§ **Activity**:
Nothing but the records, repeated exactly, should form the response.

§ **Information shown**:
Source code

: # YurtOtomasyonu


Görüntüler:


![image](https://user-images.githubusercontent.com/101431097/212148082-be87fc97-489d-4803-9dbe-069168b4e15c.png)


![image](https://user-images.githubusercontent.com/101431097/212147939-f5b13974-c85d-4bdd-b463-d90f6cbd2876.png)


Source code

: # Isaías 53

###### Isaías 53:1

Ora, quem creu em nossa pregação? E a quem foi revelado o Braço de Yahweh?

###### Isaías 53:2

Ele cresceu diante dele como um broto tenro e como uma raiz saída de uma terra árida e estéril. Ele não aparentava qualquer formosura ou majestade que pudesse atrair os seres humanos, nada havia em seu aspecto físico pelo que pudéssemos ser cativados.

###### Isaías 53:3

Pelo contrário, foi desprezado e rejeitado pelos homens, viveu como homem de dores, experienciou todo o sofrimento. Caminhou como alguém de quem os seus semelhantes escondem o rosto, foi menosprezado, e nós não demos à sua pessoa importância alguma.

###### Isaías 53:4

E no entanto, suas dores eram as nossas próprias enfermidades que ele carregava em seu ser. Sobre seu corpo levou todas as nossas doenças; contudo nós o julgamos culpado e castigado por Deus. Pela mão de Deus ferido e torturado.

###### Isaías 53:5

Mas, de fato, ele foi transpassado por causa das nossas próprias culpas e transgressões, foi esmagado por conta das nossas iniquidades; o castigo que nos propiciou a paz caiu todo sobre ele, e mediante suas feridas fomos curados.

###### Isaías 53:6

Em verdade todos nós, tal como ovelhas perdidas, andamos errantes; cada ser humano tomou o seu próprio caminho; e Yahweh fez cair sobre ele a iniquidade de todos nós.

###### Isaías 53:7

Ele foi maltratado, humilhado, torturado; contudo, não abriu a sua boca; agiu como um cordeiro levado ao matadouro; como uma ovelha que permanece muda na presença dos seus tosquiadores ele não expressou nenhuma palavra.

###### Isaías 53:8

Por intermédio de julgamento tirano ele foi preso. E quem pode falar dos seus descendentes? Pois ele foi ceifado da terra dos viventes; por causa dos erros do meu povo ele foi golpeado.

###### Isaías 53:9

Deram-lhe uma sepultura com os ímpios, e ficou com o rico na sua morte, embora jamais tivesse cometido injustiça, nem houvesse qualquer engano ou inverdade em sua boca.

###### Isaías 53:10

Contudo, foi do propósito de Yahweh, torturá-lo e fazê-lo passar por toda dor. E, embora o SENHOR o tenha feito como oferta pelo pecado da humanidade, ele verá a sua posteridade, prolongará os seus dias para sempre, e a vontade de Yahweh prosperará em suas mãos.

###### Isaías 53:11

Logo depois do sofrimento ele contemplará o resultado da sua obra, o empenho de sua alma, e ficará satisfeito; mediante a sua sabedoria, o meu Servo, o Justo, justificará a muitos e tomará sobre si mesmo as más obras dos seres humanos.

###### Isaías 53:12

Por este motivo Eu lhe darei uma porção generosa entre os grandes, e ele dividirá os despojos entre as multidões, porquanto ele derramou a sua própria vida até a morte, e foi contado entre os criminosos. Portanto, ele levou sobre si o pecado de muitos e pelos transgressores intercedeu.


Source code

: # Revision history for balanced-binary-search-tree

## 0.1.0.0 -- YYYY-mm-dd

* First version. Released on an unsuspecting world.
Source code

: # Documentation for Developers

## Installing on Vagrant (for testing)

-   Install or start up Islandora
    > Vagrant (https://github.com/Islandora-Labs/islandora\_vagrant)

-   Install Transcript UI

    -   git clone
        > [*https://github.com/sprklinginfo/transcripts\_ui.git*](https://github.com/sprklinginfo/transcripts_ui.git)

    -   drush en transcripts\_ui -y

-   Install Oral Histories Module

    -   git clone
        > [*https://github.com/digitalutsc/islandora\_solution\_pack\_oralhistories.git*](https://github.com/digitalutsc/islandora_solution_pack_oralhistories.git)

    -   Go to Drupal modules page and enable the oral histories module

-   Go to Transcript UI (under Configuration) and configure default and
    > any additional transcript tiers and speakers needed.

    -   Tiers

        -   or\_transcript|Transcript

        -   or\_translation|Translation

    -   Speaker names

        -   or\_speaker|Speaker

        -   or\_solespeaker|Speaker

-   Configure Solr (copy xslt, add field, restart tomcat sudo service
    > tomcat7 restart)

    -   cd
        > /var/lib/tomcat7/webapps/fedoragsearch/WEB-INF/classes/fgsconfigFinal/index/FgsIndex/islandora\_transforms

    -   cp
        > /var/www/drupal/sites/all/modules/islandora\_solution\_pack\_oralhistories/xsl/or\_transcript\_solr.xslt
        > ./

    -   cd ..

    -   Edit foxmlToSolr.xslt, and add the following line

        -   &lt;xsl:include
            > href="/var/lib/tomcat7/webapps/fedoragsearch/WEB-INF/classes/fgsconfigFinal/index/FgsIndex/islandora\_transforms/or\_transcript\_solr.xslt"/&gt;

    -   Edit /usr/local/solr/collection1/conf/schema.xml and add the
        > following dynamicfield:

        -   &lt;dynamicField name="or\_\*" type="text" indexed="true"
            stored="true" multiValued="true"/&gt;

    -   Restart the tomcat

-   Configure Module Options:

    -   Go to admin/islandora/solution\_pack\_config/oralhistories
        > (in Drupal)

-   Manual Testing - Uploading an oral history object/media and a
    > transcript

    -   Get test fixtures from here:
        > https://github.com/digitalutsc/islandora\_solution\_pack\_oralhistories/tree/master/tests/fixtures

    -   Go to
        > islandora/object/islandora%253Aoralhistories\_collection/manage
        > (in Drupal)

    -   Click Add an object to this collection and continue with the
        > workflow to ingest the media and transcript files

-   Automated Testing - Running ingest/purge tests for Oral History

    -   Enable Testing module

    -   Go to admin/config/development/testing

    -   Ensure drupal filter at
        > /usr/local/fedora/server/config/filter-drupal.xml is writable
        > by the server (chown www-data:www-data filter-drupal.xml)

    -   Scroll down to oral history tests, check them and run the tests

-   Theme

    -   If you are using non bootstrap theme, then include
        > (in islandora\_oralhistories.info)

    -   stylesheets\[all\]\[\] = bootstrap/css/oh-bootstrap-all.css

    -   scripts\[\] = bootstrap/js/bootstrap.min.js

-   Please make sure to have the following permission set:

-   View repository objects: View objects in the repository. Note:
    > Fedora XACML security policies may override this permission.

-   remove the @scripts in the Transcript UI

§ **Output below**:
Source code

: # YurtOtomasyonu


Görüntüler:


![image](https://user-images.githubusercontent.com/101431097/212148082-be87fc97-489d-4803-9dbe-069168b4e15c.png)


![image](https://user-images.githubusercontent.com/101431097/212147939-f5b13974-c85d-4bdd-b463-d90f6cbd2876.png)


Source code

: # Isaías 53

###### Isaías 53:1

Ora, quem creu em nossa pregação? E a quem foi revelado o Braço de Yahweh?

###### Isaías 53:2

Ele cresceu diante dele como um broto tenro e como uma raiz saída de uma terra árida e estéril. Ele não aparentava qualquer formosura ou majestade que pudesse atrair os seres humanos, nada havia em seu aspecto físico pelo que pudéssemos ser cativados.

###### Isaías 53:3

Pelo contrário, foi desprezado e rejeitado pelos homens, viveu como homem de dores, experienciou todo o sofrimento. Caminhou como alguém de quem os seus semelhantes escondem o rosto, foi menosprezado, e nós não demos à sua pessoa importância alguma.

###### Isaías 53:4

E no entanto, suas dores eram as nossas próprias enfermidades que ele carregava em seu ser. Sobre seu corpo levou todas as nossas doenças; contudo nós o julgamos culpado e castigado por Deus. Pela mão de Deus ferido e torturado.

###### Isaías 53:5

Mas, de fato, ele foi transpassado por causa das nossas próprias culpas e transgressões, foi esmagado por conta das nossas iniquidades; o castigo que nos propiciou a paz caiu todo sobre ele, e mediante suas feridas fomos curados.

###### Isaías 53:6

Em verdade todos nós, tal como ovelhas perdidas, andamos errantes; cada ser humano tomou o seu próprio caminho; e Yahweh fez cair sobre ele a iniquidade de todos nós.

###### Isaías 53:7

Ele foi maltratado, humilhado, torturado; contudo, não abriu a sua boca; agiu como um cordeiro levado ao matadouro; como uma ovelha que permanece muda na presença dos seus tosquiadores ele não expressou nenhuma palavra.

###### Isaías 53:8

Por intermédio de julgamento tirano ele foi preso. E quem pode falar dos seus descendentes? Pois ele foi ceifado da terra dos viventes; por causa dos erros do meu povo ele foi golpeado.

###### Isaías 53:9

Deram-lhe uma sepultura com os ímpios, e ficou com o rico na sua morte, embora jamais tivesse cometido injustiça, nem houvesse qualquer engano ou inverdade em sua boca.

###### Isaías 53:10

Contudo, foi do propósito de Yahweh, torturá-lo e fazê-lo passar por toda dor. E, embora o SENHOR o tenha feito como oferta pelo pecado da humanidade, ele verá a sua posteridade, prolongará os seus dias para sempre, e a vontade de Yahweh prosperará em suas mãos.

###### Isaías 53:11

Logo depois do sofrimento ele contemplará o resultado da sua obra, o empenho de sua alma, e ficará satisfeito; mediante a sua sabedoria, o meu Servo, o Justo, justificará a muitos e tomará sobre si mesmo as más obras dos seres humanos.

###### Isaías 53:12

Por este motivo Eu lhe darei uma porção generosa entre os grandes, e ele dividirá os despojos entre as multidões, porquanto ele derramou a sua própria vida até a morte, e foi contado entre os criminosos. Portanto, ele levou sobre si o pecado de muitos e pelos transgressores intercedeu.


Source code

: # Revision history for balanced-binary-search-tree

## 0.1.0.0 -- YYYY-mm-dd

* First version. Released on an unsuspecting world.
Source code

: # Documentation for Developers

## Installing on Vagrant (for testing)

-   Install or start up Islandora
    > Vagrant (https://github.com/Islandora-Labs/islandora\_vagrant)

-   Install Transcript UI

    -   git clone
        > [*https://github.com/sprklinginfo/transcripts\_ui.git*](https://github.com/sprklinginfo/transcripts_ui.git)

    -   drush en transcripts\_ui -y

-   Install Oral Histories Module

    -   git clone
        > [*https://github.com/digitalutsc/islandora\_solution\_pack\_oralhistories.git*](https://github.com/digitalutsc/islandora_solution_pack_oralhistories.git)

    -   Go to Drupal modules page and enable the oral histories module

-   Go to Transcript UI (under Configuration) and configure default and
    > any additional transcript tiers and speakers needed.

    -   Tiers

        -   or\_transcript|Transcript

        -   or\_translation|Translation

    -   Speaker names

        -   or\_speaker|Speaker

        -   or\_solespeaker|Speaker

-   Configure Solr (copy xslt, add field, restart tomcat sudo service
    > tomcat7 restart)

    -   cd
        > /var/lib/tomcat7/webapps/fedoragsearch/WEB-INF/classes/fgsconfigFinal/index/FgsIndex/islandora\_transforms

    -   cp
        > /var/www/drupal/sites/all/modules/islandora\_solution\_pack\_oralhistories/xsl/or\_transcript\_solr.xslt
        > ./

    -   cd ..

    -   Edit foxmlToSolr.xslt, and add the following line

        -   &lt;xsl:include
            > href="/var/lib/tomcat7/webapps/fedoragsearch/WEB-INF/classes/fgsconfigFinal/index/FgsIndex/islandora\_transforms/or\_transcript\_solr.xslt"/&gt;

    -   Edit /usr/local/solr/collection1/conf/schema.xml and add the
        > following dynamicfield:

        -   &lt;dynamicField name="or\_\*" type="text" indexed="true"
            stored="true" multiValued="true"/&gt;

    -   Restart the tomcat

-   Configure Module Options:

    -   Go to admin/islandora/solution\_pack\_config/oralhistories
        > (in Drupal)

-   Manual Testing - Uploading an oral history object/media and a
    > transcript

    -   Get test fixtures from here:
        > https://github.com/digitalutsc/islandora\_solution\_pack\_oralhistories/tree/master/tests/fixtures

    -   Go to
        > islandora/object/islandora%253Aoralhistories\_collection/manage
        > (in Drupal)

    -   Click Add an object to this collection and continue with the
        > workflow to ingest the media and transcript files

-   Automated Testing - Running ingest/purge tests for Oral History

    -   Enable Testing module

    -   Go to admin/config/development/testing

    -   Ensure drupal filter at
        > /usr/local/fedora/server/config/filter-drupal.xml is writable
        > by the server (chown www-data:www-data filter-drupal.xml)

    -   Scroll down to oral history tests, check them and run the tests

-   Theme

    -   If you are using non bootstrap theme, then include
        > (in islandora\_oralhistories.info)

    -   stylesheets\[all\]\[\] = bootstrap/css/oh-bootstrap-all.css

    -   scripts\[\] = bootstrap/js/bootstrap.min.js

-   Please make sure to have the following permission set:

-   View repository objects: View objects in the repository. Note:
    > Fedora XACML security policies may override this permission.

-   remove the @scripts in the Transcript UI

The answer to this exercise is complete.